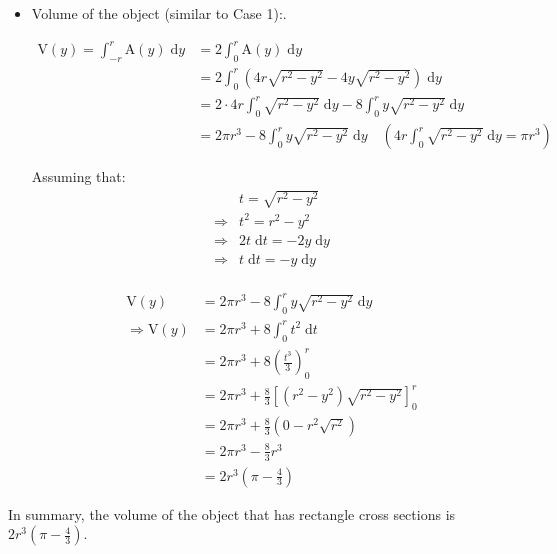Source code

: \documentclass[12pt]{article}
\begin{document}
\begin{itemize}
    \item Volume of the object (similar to Case 1):. \par
    \begin{align*}
        \mathrm{V}(y) = \int_{-r}^r \mathrm{A}(y)\; \mathrm{d}y
        &=2 \int_{0}^r \mathrm{A}(y)\; \mathrm{d}y \\
        &=2 \int_{0}^r\left( 4r\sqrt{r^2-y^2}-4y\sqrt{r^2-y^2}\right) \; \mathrm{d}y\\
        &=2\cdot 4r \int_{0}^r \sqrt{r^2-y^2}\; \mathrm{d}y
        - 8\int_{0}^r y\sqrt{r^2-y^2} \; \mathrm{d}y\\
        &=2\pi r^3
        - 8\int_{0}^r y\sqrt{r^2-y^2} \; \mathrm{d}y
        \quad \left(4r \int_{0}^r \sqrt{r^2-y^2} \; \mathrm{d}y=\pi r^3\right)
    \end{align*}
    
    Assuming that:
    \begin{align*}
        &t=\sqrt{r^2-y^2}\\
        \Longrightarrow &t^2 = r^2-y^2\\
        \Longrightarrow &2t\; \mathrm{d}t = -2y\;\mathrm{d}y\\
        \Longrightarrow &t\; \mathrm{d}t = -y\;\mathrm{d}y\\
    \end{align*}
    
    \begin{align*}
        \mathrm{V}(y) &=2\pi r^3
        - 8\int_{0}^r y\sqrt{r^2-y^2} \; \mathrm{d}y\\
        \Longrightarrow \mathrm{V}(y)
        &=2\pi r^3
        + 8\int_{0}^r t^2 \; \mathrm{d}t\\
        &=2\pi r^3
        + 8\left(\frac{t^3}{3}\right)_0^r\\
        &=2\pi r^3
        + \frac{8}{3}\left[\left(r^2-y^2 \right) \sqrt{r^2-y^2}\right]_0^r \\
        &=2\pi r^3
        + \frac{8}{3}\left(0 -r^2 \sqrt{r^2} \right) \\
        &=2\pi r^3- \frac{8}{3}r^3\\
        &=2r^3 \left(\pi -\frac{4}{3}\right)
    \end{align*}

\end{itemize}
    
\noindent In summary, the volume of the object that has rectangle cross sections is $ 2r^3\left(\pi -\frac{4}{3}\right)$.
    
\end{document}

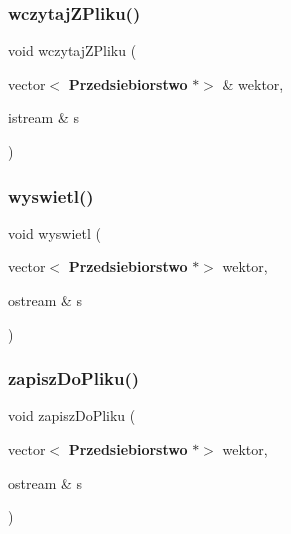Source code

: \subsubsection{wczytaj\+Z\+Pliku()}
{\footnotesize\ttfamily void wczytaj\+Z\+Pliku (\begin{DoxyParamCaption}\item[{vector$<$ \textbf{ Przedsiebiorstwo} $\ast$$>$ \&}]{wektor,  }\item[{istream \&}]{s }\end{DoxyParamCaption})}

\mbox{\label{_program_8cpp_a959955090f660cec5f3e8b12f097a977}} 
\subsubsection{wyswietl()}
{\footnotesize\ttfamily void wyswietl (\begin{DoxyParamCaption}\item[{vector$<$ \textbf{ Przedsiebiorstwo} $\ast$$>$}]{wektor,  }\item[{ostream \&}]{s }\end{DoxyParamCaption})}

\mbox{\label{_program_8cpp_a7b8564cfb41b335ceca293e6f7539e14}} 
\subsubsection{zapisz\+Do\+Pliku()}
{\footnotesize\ttfamily void zapisz\+Do\+Pliku (\begin{DoxyParamCaption}\item[{vector$<$ \textbf{ Przedsiebiorstwo} $\ast$$>$}]{wektor,  }\item[{ostream \&}]{s }\end{DoxyParamCaption})}

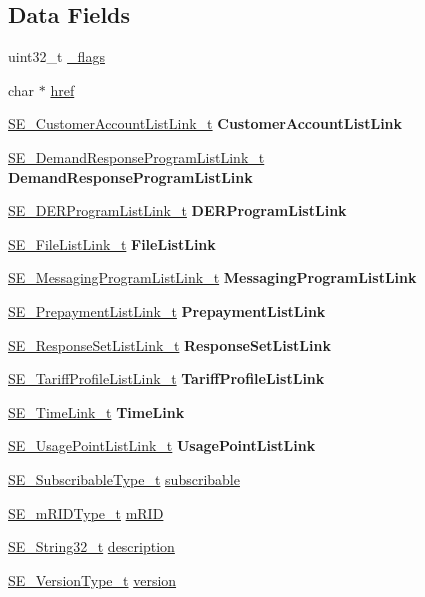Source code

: \subsection*{Data Fields}
\begin{DoxyCompactItemize}
\item 
uint32\+\_\+t \hyperlink{group__FunctionSetAssignments_ga43199a4b6deab506dfea455cbd110bb1}{\+\_\+flags}
\item 
char $\ast$ \hyperlink{group__FunctionSetAssignments_ga46858e8380281930bb14b6366e53b409}{href}
\item 
\hyperlink{structSE__CustomerAccountListLink__t}{S\+E\+\_\+\+Customer\+Account\+List\+Link\+\_\+t} {\bfseries Customer\+Account\+List\+Link}
\item 
\hyperlink{structSE__DemandResponseProgramListLink__t}{S\+E\+\_\+\+Demand\+Response\+Program\+List\+Link\+\_\+t} {\bfseries Demand\+Response\+Program\+List\+Link}
\item 
\hyperlink{structSE__DERProgramListLink__t}{S\+E\+\_\+\+D\+E\+R\+Program\+List\+Link\+\_\+t} {\bfseries D\+E\+R\+Program\+List\+Link}
\item 
\hyperlink{structSE__FileListLink__t}{S\+E\+\_\+\+File\+List\+Link\+\_\+t} {\bfseries File\+List\+Link}
\item 
\hyperlink{structSE__MessagingProgramListLink__t}{S\+E\+\_\+\+Messaging\+Program\+List\+Link\+\_\+t} {\bfseries Messaging\+Program\+List\+Link}
\item 
\hyperlink{structSE__PrepaymentListLink__t}{S\+E\+\_\+\+Prepayment\+List\+Link\+\_\+t} {\bfseries Prepayment\+List\+Link}
\item 
\hyperlink{structSE__ResponseSetListLink__t}{S\+E\+\_\+\+Response\+Set\+List\+Link\+\_\+t} {\bfseries Response\+Set\+List\+Link}
\item 
\hyperlink{structSE__TariffProfileListLink__t}{S\+E\+\_\+\+Tariff\+Profile\+List\+Link\+\_\+t} {\bfseries Tariff\+Profile\+List\+Link}
\item 
\hyperlink{structSE__TimeLink__t}{S\+E\+\_\+\+Time\+Link\+\_\+t} {\bfseries Time\+Link}
\item 
\hyperlink{structSE__UsagePointListLink__t}{S\+E\+\_\+\+Usage\+Point\+List\+Link\+\_\+t} {\bfseries Usage\+Point\+List\+Link}
\item 
\hyperlink{group__SubscribableType_ga5c41f553d369710ed34619266bf2551e}{S\+E\+\_\+\+Subscribable\+Type\+\_\+t} \hyperlink{group__FunctionSetAssignments_ga08bccfbdb77b5bbf15fd21112db0f922}{subscribable}
\item 
\hyperlink{group__mRIDType_gac74622112f3a388a2851b2289963ba5e}{S\+E\+\_\+m\+R\+I\+D\+Type\+\_\+t} \hyperlink{group__FunctionSetAssignments_gaa16faad1f8ce02dc776c45a3df312b9a}{m\+R\+ID}
\item 
\hyperlink{group__String32_gac9f59b06b168b4d2e0d45ed41699af42}{S\+E\+\_\+\+String32\+\_\+t} \hyperlink{group__FunctionSetAssignments_ga93b00fabe30a35c1cbd436181e3c7d50}{description}
\item 
\hyperlink{group__VersionType_ga4b8d27838226948397ed99f67d46e2ae}{S\+E\+\_\+\+Version\+Type\+\_\+t} \hyperlink{group__FunctionSetAssignments_ga3d328d9c7ceed42375352905628206b8}{version}
\end{DoxyCompactItemize}


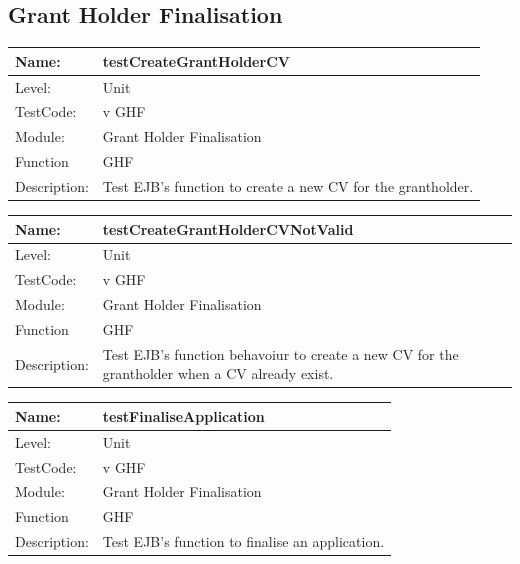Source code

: \documentclass[12pt]{article}
\begin{document}
\begin{flushleft}
\subsection{Grant Holder Finalisation}

\begin{center}
\begin{tabular}{|l|p{12cm}|}
\hline

 Name: & testCreateGrantHolderCV  \\
\hline
Level: & Unit \\
\hline
TestCode: & v GHF \\
\hline
Module:& Grant Holder Finalisation \\
\hline
Function & GHF \\
\hline
Description: & Test EJB's function to create a new CV for the grantholder. \\
\hline
\end{tabular}
\end{center}

\begin{center}
\begin{tabular}{|l|p{12cm}|}
\hline

 Name: & testCreateGrantHolderCVNotValid  \\
\hline
Level: & Unit \\
\hline
TestCode: & v GHF \\
\hline
Module:& Grant Holder Finalisation \\
\hline
Function & GHF \\
\hline
Description: & Test EJB's function behavoiur to create a new CV for the grantholder when a CV already exist. \\
\hline
\end{tabular}
\end{center}

\begin{center}
\begin{tabular}{|l|p{12cm}|}
\hline

 Name: & testFinaliseApplication  \\
\hline
Level: & Unit \\
\hline
TestCode: & v GHF \\
\hline
Module:& Grant Holder Finalisation \\
\hline
Function & GHF \\
\hline
Description: & Test EJB's function to finalise an application. \\
\hline
\end{tabular}
\end{center}


\end{flushleft}
\end{document}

========

§ **Brief**
With the string "label" as the key, filter the data above and show the lines that match.

§ **Solution to the problem**
\mbox{\label{_program_8cpp_a959955090f660cec5f3e8b12f097a977}} 
\mbox{\label{_program_8cpp_a7b8564cfb41b335ceca293e6f7539e14}} 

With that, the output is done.